Heenan describes the common characteristics of these doubly (and sometimes triply) endowed people as appar-ently boundless energy, firm independence and a willingness to challenge conventional wisdom. He himself exemplifies the multifaceted qualities he has found in his subjects: He is a university teacher, writer and trustee of the fabulous James Campbell Estate in Hawaii. Double Lives may make some readers envious, but it will stimulate others to do more every day.
Soundview Executive Book Summaries
The British Prime Minister, the Chairman and the Astronaut
Corporate executive and business dean David Heenan knows about leading a double life: He has spent his career straddled between the business world and academia. This is the kind of life he profiles in Double Lives, a book which profiles ten exemplary individuals who explored other worlds while maintaining successful careers. Throughout Double Lives, Heenan describes how people like British Prime Minister Winston Churchill, Sony Chairman Norio Ohga, and astronaut Sally Ride were able to keep their side interests alive while exploring satisfying and often extraordinary careers in the limelight.

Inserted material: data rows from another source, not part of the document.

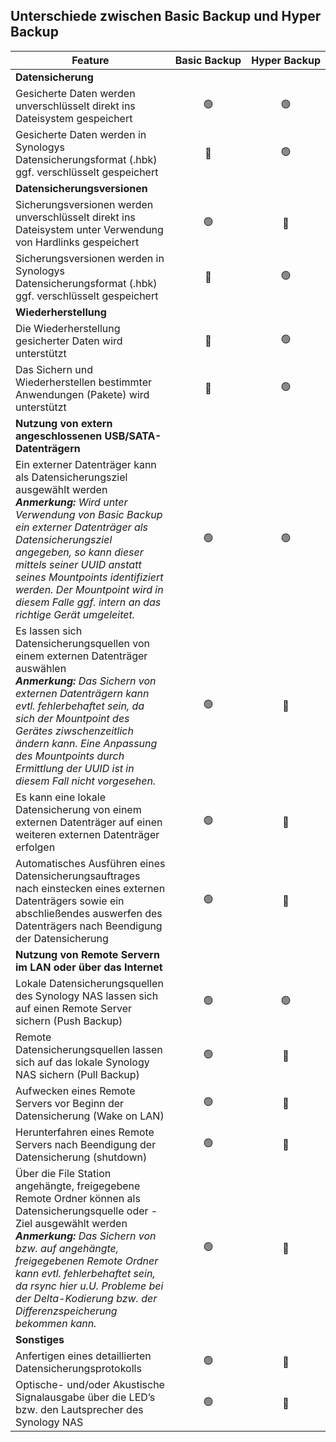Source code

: 
## Unterschiede zwischen Basic Backup und Hyper Backup

| Feature |	Basic&nbsp;Backup	| Hyper&nbsp;Backup |
| --- | :---: | :---: |
| **Datensicherung** |
| Gesicherte Daten werden unverschlüsselt direkt ins Dateisystem gespeichert | 🟢 | 🟢 |
| Gesicherte Daten werden in Synologys Datensicherungsformat (.hbk) ggf. verschlüsselt gespeichert | 🔴 | 🟢 |
| **Datensicherungsversionen** |
| Sicherungsversionen werden unverschlüsselt direkt ins Dateisystem unter Verwendung von Hardlinks gespeichert | 🟢 | 🔴 |
| Sicherungsversionen werden in Synologys Datensicherungsformat (.hbk) ggf. verschlüsselt gespeichert | 🔴 | 🟢 |
| **Wiederherstellung** |
| Die Wiederherstellung gesicherter Daten wird unterstützt	| 🔴 | 🟢 |
| Das Sichern und Wiederherstellen bestimmter Anwendungen (Pakete) wird unterstützt	 | 🔴 | 🟢 |
| **Nutzung von extern angeschlossenen USB/SATA-Datenträgern** |
| Ein externer Datenträger kann als Datensicherungsziel ausgewählt werden<br />***Anmerkung:** Wird unter Verwendung von Basic Backup ein externer Datenträger als Datensicherungsziel angegeben, so kann dieser mittels seiner UUID anstatt seines Mountpoints identifiziert werden. Der Mountpoint wird in diesem Falle ggf. intern an das richtige Gerät umgeleitet.* | 🟢 | 🟢 |
| Es lassen sich Datensicherungsquellen von einem externen Datenträger auswählen<br />***Anmerkung:** Das Sichern von externen Datenträgern kann evtl. fehlerbehaftet sein, da sich der Mountpoint des Gerätes ziwschenzeitlich ändern kann. Eine Anpassung des Mountpoints durch Ermittlung der UUID ist in diesem Fall nicht vorgesehen.* | 🟢 | 🔴 |
| Es kann eine lokale Datensicherung von einem externen Datenträger auf einen weiteren externen Datenträger erfolgen | 🟢 | 🔴 |
| Automatisches Ausführen eines Datensicherungsauftrages nach einstecken eines externen Datenträgers sowie ein abschließendes auswerfen des Datenträgers nach Beendigung der Datensicherung | 🟢 | 🔴 |
| **Nutzung von Remote Servern im LAN oder über das Internet** |
| Lokale Datensicherungsquellen des Synology NAS lassen sich auf einen Remote Server sichern (Push Backup) | 🟢 | 🟢 |
| Remote Datensicherungsquellen lassen sich auf das lokale Synology NAS sichern (Pull Backup) | 🟢 | 🔴 |
| Aufwecken eines Remote Servers vor Beginn der Datensicherung (Wake on LAN) | 🟢 | 🔴 |
| Herunterfahren eines Remote Servers nach Beendigung der Datensicherung (shutdown) | 🟢 | 🔴 |
| Über die File Station angehängte, freigegebene Remote Ordner können als Datensicherungsquelle oder -Ziel ausgewählt werden<br />***Anmerkung:** Das Sichern von bzw. auf angehängte, freigegebenen Remote Ordner kann evtl. fehlerbehaftet sein, da rsync hier u.U. Probleme bei der Delta-Kodierung bzw. der Differenzspeicherung bekommen kann.*| 🟢 | 🔴 |
| **Sonstiges** |
| Anfertigen eines detaillierten Datensicherungsprotokolls | 🟢 | 🔴 |
| Optische- und/oder Akustische Signalausgabe über die LED’s bzw. den Lautsprecher des Synology NAS | 🟢 | 🔴 |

Double Lives works to "demonstrate that pursuing multiple interests contributes to happiness and personal fulfillment." According to Heenan, anybody can live a double life, not just the high-profile characters like the ones he has assembled in this book. He says imagination, drive, and a few tools along the way are all anyone needs to reach new levels of personal satisfaction.
To prove his idea that there are many ways to lead a double life, each of his examples is unique. But, he says, all of them chose one of three paths to another life. They are:
- Parallel paths: These are the paths that are followed by people who give separate but equal treatment to both lives. These dualists don't give up their day jobs although they are drawn to another activity. People who pursued parallel paths include Wallace Stevens, a renowned American poet who made a living as a vice president at an insurance company. Similarly, Pulitzer Prize-winning composer Charles Ives kept his day job asan insurance salesman and executive. Although those who choose to follow parallel paths might sometimes hide their second lives with pseudonyms, they also understand the value of developing secondary interests.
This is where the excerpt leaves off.